▶ **Input**
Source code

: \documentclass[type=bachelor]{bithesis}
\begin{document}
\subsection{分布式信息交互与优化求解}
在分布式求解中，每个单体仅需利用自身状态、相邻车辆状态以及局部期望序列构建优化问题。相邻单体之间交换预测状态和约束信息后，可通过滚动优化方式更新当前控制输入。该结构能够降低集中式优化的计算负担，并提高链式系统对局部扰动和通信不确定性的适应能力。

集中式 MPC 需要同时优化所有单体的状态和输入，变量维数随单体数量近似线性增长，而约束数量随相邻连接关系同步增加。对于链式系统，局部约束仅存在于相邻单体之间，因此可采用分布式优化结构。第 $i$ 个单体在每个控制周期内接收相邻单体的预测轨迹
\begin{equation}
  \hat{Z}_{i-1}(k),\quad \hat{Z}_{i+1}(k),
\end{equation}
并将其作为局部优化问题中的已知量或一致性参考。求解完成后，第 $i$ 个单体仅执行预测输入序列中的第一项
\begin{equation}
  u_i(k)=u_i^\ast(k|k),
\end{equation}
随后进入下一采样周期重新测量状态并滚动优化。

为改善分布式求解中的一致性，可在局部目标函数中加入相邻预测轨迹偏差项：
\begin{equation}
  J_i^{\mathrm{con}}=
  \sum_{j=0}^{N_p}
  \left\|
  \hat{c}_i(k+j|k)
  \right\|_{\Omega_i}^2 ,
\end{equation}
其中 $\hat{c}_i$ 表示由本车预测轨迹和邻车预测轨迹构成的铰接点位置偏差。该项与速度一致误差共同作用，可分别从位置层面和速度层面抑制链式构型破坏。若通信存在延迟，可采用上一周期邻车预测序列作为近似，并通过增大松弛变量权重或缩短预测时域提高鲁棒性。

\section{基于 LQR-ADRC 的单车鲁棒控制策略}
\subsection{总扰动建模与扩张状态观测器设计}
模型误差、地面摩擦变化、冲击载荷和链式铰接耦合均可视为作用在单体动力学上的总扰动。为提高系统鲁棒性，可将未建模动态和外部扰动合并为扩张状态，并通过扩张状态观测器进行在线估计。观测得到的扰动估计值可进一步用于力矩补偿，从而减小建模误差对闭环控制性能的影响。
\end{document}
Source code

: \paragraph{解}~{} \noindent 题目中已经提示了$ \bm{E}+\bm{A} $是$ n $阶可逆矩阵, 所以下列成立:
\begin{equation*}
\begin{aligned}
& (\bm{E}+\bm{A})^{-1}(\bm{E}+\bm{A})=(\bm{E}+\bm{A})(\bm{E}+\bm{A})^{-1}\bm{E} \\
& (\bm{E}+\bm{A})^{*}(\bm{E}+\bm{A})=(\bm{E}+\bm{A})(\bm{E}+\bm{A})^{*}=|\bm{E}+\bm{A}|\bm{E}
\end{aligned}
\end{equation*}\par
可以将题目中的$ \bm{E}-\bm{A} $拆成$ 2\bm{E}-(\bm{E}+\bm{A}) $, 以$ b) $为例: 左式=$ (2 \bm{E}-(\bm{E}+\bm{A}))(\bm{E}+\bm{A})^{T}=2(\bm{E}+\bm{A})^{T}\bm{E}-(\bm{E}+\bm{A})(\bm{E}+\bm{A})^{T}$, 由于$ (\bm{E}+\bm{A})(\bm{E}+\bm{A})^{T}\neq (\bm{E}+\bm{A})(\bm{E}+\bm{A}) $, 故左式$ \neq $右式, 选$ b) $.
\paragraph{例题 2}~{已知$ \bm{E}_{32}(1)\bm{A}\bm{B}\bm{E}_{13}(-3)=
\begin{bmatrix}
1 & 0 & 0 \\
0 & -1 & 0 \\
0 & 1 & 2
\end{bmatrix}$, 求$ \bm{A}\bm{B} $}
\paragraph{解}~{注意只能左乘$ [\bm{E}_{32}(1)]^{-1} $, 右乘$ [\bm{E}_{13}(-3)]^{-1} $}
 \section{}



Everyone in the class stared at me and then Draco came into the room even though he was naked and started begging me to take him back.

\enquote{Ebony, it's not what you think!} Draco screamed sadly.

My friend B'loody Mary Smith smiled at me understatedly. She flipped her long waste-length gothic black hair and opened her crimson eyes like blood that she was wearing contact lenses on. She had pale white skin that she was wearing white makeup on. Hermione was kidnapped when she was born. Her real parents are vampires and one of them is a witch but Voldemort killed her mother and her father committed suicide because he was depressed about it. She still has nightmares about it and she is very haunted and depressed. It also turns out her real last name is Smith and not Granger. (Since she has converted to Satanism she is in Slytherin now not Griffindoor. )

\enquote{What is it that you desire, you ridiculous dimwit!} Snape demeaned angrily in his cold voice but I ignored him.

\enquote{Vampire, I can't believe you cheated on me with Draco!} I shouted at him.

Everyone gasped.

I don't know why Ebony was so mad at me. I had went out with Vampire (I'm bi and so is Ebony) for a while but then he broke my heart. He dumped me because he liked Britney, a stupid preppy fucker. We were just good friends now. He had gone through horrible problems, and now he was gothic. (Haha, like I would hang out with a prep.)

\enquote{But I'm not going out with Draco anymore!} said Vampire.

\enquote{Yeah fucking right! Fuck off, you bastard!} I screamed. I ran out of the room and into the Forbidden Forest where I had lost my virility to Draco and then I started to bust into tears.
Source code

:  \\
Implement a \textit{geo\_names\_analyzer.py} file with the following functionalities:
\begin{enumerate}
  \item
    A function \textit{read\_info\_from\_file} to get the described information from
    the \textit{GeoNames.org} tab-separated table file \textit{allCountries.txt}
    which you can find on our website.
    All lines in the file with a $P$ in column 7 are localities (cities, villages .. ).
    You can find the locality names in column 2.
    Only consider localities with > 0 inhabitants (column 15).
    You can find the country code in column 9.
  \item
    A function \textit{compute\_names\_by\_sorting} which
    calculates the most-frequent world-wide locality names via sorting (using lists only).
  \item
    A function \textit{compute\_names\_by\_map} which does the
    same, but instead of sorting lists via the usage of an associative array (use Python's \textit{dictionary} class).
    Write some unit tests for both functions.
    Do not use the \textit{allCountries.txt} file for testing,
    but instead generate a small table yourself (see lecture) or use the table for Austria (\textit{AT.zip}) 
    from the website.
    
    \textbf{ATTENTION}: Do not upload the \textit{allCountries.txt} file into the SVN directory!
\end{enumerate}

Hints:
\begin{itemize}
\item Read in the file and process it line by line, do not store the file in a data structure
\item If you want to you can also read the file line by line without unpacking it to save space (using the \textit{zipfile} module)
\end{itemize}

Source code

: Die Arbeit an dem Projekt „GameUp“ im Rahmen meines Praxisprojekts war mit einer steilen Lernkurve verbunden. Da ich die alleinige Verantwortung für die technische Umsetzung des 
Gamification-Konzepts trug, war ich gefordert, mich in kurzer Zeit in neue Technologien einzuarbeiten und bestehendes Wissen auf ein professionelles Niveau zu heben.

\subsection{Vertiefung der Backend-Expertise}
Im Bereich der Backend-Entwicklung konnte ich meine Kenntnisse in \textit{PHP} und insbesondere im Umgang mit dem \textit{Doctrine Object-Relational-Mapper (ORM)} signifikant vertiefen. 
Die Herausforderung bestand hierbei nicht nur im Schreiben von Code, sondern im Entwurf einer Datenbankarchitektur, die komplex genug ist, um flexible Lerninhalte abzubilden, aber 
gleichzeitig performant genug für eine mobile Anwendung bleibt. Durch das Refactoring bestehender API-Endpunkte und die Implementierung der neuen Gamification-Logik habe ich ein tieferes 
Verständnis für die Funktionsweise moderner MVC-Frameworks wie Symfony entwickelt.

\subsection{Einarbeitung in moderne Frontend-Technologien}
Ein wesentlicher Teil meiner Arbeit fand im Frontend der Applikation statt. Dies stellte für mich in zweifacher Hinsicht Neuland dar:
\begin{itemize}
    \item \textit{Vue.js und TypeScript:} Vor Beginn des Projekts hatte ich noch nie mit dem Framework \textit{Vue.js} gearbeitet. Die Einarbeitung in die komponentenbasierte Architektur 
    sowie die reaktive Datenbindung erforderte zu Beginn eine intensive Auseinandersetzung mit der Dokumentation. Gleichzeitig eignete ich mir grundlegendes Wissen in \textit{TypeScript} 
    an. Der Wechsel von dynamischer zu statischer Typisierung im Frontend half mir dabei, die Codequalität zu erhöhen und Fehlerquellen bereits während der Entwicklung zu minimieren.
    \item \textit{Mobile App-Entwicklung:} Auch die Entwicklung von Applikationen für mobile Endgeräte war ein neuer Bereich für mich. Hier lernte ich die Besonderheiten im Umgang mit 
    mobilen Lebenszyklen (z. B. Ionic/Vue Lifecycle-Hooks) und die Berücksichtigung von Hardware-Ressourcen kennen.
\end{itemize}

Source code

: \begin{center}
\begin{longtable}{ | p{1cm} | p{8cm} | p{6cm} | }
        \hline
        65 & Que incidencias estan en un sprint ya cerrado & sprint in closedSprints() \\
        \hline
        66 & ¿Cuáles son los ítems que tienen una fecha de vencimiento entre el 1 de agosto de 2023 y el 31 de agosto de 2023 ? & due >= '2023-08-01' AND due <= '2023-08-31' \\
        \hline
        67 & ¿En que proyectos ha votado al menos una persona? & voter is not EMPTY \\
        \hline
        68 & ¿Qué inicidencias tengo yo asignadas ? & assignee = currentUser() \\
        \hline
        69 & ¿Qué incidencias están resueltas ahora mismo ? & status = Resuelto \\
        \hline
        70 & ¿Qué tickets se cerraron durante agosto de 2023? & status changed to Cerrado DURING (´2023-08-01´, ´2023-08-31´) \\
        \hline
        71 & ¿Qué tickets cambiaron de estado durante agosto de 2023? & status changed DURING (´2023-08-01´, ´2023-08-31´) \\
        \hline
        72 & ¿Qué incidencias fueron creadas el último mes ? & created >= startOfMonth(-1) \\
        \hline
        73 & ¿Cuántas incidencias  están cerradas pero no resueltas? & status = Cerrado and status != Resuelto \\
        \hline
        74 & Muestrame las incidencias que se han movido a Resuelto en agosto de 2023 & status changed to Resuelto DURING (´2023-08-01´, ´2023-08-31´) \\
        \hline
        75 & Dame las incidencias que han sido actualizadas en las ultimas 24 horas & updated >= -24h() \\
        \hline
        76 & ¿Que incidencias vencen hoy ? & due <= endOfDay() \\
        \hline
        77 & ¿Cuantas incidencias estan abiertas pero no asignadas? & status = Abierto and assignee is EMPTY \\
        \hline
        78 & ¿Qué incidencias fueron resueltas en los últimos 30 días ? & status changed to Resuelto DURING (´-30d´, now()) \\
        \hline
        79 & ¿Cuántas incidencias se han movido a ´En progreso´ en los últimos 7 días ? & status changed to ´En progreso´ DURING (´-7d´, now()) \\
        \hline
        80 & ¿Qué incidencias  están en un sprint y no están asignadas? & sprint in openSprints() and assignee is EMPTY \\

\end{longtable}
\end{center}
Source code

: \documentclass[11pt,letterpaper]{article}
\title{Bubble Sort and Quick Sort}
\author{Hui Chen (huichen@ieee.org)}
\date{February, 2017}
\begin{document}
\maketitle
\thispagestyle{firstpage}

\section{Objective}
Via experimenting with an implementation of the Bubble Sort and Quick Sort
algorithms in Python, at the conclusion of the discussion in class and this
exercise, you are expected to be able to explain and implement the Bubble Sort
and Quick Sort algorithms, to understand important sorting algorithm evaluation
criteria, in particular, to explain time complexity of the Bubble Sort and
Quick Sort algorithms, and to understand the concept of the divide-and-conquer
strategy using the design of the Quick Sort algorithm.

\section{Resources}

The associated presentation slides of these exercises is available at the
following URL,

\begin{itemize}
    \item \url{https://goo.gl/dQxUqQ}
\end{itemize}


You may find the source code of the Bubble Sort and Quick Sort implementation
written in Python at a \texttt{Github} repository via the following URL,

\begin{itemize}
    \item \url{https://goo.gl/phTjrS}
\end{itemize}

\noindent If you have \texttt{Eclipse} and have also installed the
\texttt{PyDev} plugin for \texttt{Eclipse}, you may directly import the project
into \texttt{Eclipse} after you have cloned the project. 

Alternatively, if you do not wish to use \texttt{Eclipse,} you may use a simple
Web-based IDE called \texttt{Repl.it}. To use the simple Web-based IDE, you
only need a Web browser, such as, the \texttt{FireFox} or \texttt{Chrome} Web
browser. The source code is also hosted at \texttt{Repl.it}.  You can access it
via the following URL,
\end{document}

▶ **Work required**
Only the number of lines above that contain "assignee" should be given as the answer.

▶ **Your solution**
3